▼▼▼

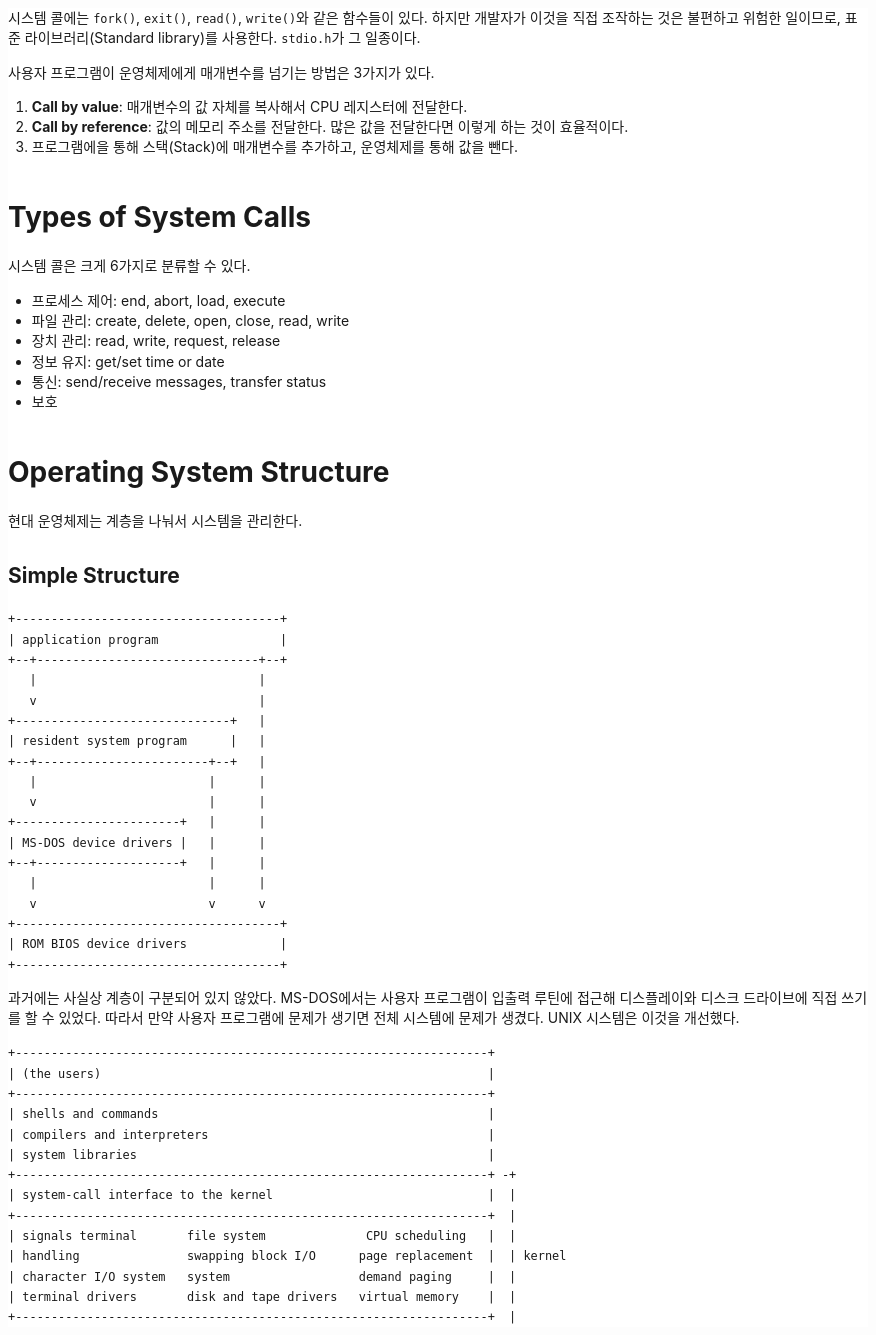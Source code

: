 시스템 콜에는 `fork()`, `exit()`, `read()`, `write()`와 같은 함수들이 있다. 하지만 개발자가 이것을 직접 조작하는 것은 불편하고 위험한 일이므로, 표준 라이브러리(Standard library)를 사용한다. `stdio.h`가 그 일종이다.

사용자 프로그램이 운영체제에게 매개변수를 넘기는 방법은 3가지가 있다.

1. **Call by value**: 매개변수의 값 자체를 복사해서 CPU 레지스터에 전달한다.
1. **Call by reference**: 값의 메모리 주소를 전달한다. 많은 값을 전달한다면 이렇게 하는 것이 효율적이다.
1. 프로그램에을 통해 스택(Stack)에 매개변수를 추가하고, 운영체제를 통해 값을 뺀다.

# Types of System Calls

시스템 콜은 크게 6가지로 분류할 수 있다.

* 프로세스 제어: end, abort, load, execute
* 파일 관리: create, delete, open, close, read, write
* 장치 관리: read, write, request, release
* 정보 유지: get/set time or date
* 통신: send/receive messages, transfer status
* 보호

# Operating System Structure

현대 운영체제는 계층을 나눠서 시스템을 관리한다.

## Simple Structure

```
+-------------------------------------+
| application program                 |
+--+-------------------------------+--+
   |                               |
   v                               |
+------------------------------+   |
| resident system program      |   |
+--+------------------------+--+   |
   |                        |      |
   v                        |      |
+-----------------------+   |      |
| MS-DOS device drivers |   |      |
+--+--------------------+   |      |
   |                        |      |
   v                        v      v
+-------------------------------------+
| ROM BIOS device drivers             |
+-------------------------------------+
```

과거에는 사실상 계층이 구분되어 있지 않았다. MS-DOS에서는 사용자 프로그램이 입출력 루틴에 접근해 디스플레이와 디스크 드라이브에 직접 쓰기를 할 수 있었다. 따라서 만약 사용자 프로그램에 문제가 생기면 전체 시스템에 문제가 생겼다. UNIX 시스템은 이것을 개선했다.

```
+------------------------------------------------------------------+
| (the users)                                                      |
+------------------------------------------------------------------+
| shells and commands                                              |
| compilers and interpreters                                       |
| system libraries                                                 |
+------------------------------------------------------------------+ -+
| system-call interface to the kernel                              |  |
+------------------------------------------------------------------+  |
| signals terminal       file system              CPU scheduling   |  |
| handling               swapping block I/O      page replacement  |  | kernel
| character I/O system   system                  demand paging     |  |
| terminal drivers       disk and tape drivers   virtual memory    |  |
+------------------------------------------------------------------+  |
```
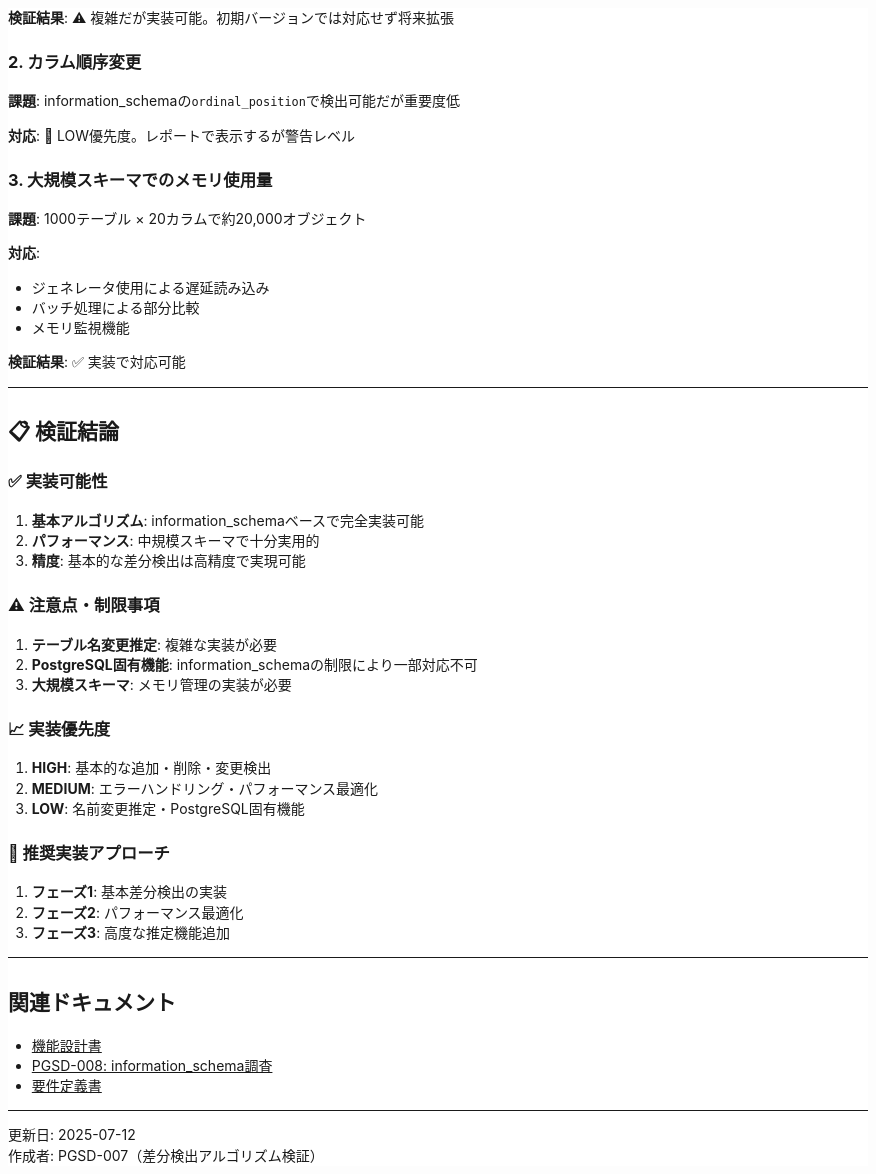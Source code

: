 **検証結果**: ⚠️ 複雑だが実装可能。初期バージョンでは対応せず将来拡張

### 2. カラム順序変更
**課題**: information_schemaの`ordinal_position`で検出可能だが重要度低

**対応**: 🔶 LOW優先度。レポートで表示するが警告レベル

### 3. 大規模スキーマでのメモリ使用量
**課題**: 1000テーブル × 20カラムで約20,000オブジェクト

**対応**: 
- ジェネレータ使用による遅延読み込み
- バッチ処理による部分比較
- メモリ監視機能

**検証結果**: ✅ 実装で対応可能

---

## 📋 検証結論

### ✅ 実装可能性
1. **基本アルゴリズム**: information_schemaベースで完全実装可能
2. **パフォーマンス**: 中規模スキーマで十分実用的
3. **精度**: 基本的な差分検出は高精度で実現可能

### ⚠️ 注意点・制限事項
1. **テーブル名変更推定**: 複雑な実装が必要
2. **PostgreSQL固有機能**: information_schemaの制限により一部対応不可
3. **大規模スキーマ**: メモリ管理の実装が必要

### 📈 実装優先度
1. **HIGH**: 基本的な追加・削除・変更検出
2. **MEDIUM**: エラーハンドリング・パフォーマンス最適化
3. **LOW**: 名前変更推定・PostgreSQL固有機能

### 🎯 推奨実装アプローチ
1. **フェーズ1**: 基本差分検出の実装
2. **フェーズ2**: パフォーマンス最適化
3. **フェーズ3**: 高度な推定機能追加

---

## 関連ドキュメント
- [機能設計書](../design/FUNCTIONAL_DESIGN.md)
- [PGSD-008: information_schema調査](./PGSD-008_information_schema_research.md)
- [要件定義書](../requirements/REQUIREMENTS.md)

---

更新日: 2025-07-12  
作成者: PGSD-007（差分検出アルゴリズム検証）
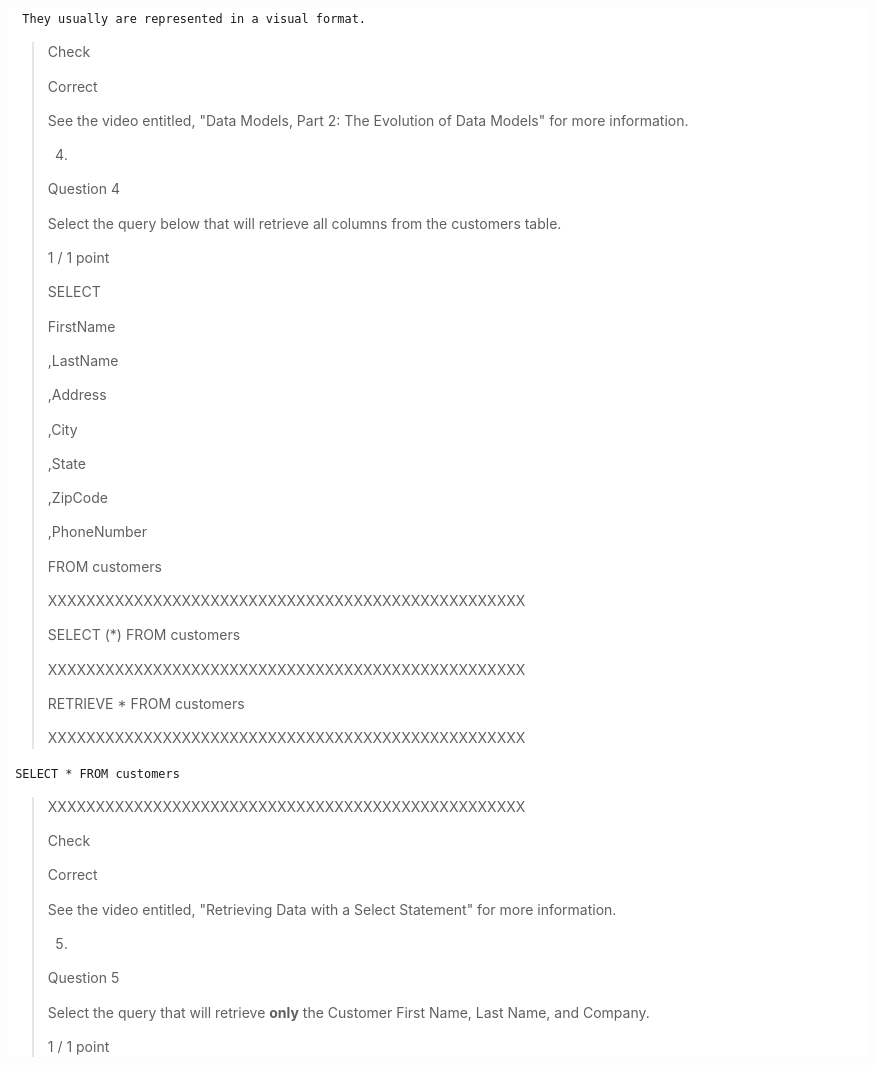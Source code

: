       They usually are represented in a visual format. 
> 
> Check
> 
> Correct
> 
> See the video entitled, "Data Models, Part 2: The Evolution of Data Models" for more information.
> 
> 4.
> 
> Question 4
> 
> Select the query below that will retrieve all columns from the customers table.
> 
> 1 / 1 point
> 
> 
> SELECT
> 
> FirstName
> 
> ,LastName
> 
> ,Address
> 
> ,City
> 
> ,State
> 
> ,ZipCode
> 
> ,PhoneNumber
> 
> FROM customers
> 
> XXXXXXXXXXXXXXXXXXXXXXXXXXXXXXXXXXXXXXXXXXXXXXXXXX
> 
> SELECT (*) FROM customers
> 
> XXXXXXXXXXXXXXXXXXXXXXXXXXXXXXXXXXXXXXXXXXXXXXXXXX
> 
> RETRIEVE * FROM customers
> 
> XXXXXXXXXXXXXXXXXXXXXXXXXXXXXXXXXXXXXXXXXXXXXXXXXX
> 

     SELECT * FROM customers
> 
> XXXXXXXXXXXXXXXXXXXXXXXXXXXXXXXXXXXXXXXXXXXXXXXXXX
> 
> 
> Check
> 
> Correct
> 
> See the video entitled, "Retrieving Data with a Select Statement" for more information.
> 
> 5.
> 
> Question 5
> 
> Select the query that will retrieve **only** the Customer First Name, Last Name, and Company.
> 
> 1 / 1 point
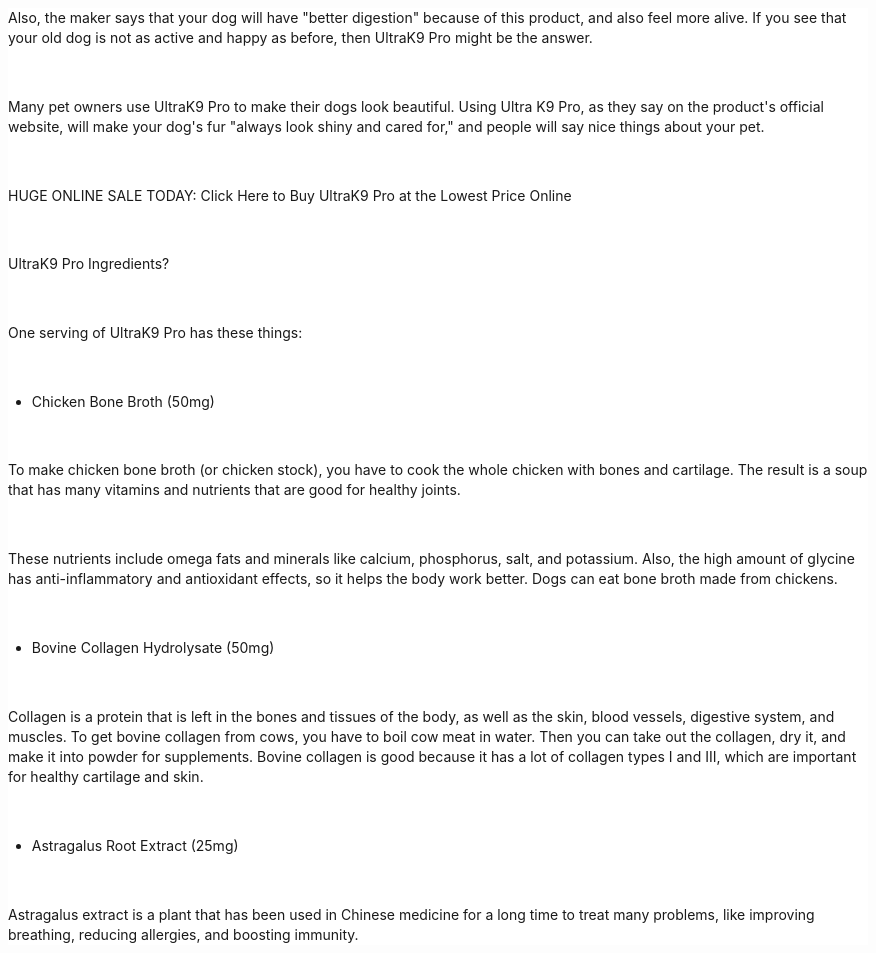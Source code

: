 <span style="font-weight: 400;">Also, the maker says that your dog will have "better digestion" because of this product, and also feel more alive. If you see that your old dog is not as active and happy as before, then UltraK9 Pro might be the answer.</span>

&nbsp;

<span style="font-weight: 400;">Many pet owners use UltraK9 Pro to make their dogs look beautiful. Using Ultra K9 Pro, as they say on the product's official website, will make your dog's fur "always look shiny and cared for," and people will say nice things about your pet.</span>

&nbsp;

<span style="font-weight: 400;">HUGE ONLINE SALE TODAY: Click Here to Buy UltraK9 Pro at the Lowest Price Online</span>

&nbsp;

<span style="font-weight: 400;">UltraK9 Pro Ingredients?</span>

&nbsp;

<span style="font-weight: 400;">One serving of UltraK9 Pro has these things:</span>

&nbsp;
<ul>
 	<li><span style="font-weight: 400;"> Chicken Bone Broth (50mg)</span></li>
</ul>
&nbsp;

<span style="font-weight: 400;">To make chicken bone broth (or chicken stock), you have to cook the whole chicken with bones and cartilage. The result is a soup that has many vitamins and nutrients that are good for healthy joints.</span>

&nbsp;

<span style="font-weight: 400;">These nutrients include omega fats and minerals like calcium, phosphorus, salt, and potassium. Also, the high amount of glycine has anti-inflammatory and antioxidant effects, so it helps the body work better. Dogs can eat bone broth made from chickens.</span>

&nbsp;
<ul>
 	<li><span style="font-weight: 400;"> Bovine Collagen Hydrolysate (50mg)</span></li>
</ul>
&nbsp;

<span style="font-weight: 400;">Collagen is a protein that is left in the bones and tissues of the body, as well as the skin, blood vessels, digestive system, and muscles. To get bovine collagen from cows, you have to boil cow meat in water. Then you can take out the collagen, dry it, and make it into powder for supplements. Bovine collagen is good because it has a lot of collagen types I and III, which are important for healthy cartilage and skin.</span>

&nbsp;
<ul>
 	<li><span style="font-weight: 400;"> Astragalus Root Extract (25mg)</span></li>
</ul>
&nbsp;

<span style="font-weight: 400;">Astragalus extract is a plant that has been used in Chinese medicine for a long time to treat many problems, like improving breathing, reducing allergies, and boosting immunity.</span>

▲▲▲

**Description of the task:** Search the material above for the word "パフォーマンス最適化", then copy out each line that has it.

**The answer:**
2. **MEDIUM**: エラーハンドリング・パフォーマンス最適化
2. **フェーズ2**: パフォーマンス最適化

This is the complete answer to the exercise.